WHAT YOU NEED TO DO. If a line of the entries below includes the word "tools", it counts; state the total and nothing further.

Document images with source code.
Segment Open

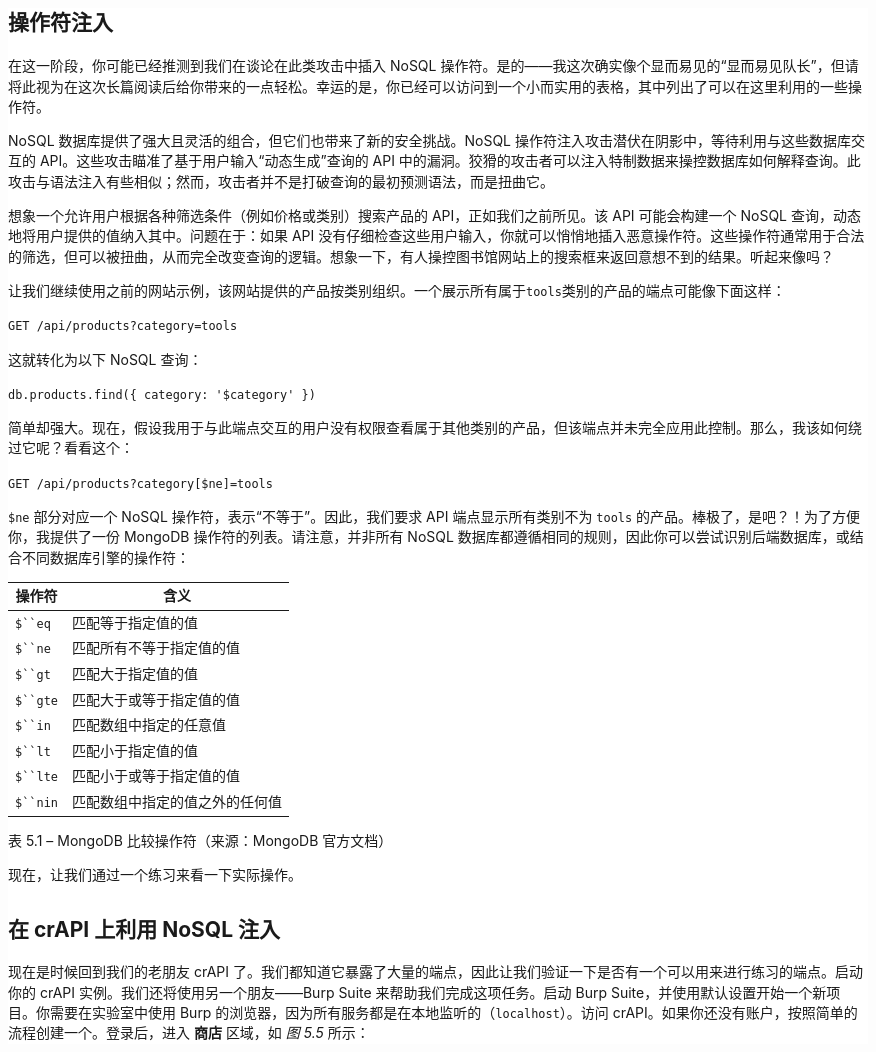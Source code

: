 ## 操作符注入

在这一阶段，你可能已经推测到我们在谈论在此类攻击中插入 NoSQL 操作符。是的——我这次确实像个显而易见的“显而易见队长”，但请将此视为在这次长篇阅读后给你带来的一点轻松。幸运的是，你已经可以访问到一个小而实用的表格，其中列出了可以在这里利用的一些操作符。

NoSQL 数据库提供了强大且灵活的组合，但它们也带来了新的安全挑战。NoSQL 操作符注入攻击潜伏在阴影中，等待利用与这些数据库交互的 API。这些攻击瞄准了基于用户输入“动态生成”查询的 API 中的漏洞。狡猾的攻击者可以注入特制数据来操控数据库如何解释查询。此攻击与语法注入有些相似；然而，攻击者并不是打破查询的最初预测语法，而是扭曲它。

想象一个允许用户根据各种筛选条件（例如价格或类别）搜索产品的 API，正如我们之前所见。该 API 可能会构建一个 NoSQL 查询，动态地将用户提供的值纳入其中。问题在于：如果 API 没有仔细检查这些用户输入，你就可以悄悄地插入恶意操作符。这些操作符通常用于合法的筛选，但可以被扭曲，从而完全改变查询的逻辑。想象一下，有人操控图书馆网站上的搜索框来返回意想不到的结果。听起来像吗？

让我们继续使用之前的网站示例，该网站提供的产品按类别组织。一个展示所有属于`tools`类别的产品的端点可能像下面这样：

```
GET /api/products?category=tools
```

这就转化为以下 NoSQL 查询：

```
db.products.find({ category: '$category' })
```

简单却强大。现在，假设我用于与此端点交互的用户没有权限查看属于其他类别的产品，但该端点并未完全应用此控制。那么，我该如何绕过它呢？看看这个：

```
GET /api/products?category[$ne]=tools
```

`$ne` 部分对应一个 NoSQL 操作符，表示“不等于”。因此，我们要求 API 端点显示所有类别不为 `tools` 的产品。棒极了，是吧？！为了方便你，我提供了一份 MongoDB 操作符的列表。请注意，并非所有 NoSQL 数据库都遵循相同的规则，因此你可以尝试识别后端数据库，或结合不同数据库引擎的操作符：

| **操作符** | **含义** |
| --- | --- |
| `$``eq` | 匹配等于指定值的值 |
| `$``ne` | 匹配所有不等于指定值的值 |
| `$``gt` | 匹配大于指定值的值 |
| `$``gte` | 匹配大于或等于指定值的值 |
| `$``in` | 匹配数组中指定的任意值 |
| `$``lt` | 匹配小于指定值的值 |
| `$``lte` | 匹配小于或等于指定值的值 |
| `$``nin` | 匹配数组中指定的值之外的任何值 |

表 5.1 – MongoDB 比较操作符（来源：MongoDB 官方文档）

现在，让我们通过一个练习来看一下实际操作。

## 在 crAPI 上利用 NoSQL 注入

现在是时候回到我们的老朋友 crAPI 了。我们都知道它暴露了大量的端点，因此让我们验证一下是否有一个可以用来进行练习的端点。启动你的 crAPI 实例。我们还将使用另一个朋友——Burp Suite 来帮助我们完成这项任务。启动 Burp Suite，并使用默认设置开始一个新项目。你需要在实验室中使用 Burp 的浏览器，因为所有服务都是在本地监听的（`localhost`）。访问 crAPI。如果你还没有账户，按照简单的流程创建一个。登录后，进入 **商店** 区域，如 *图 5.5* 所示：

Segment Closed

YOUR SOLUTION. 4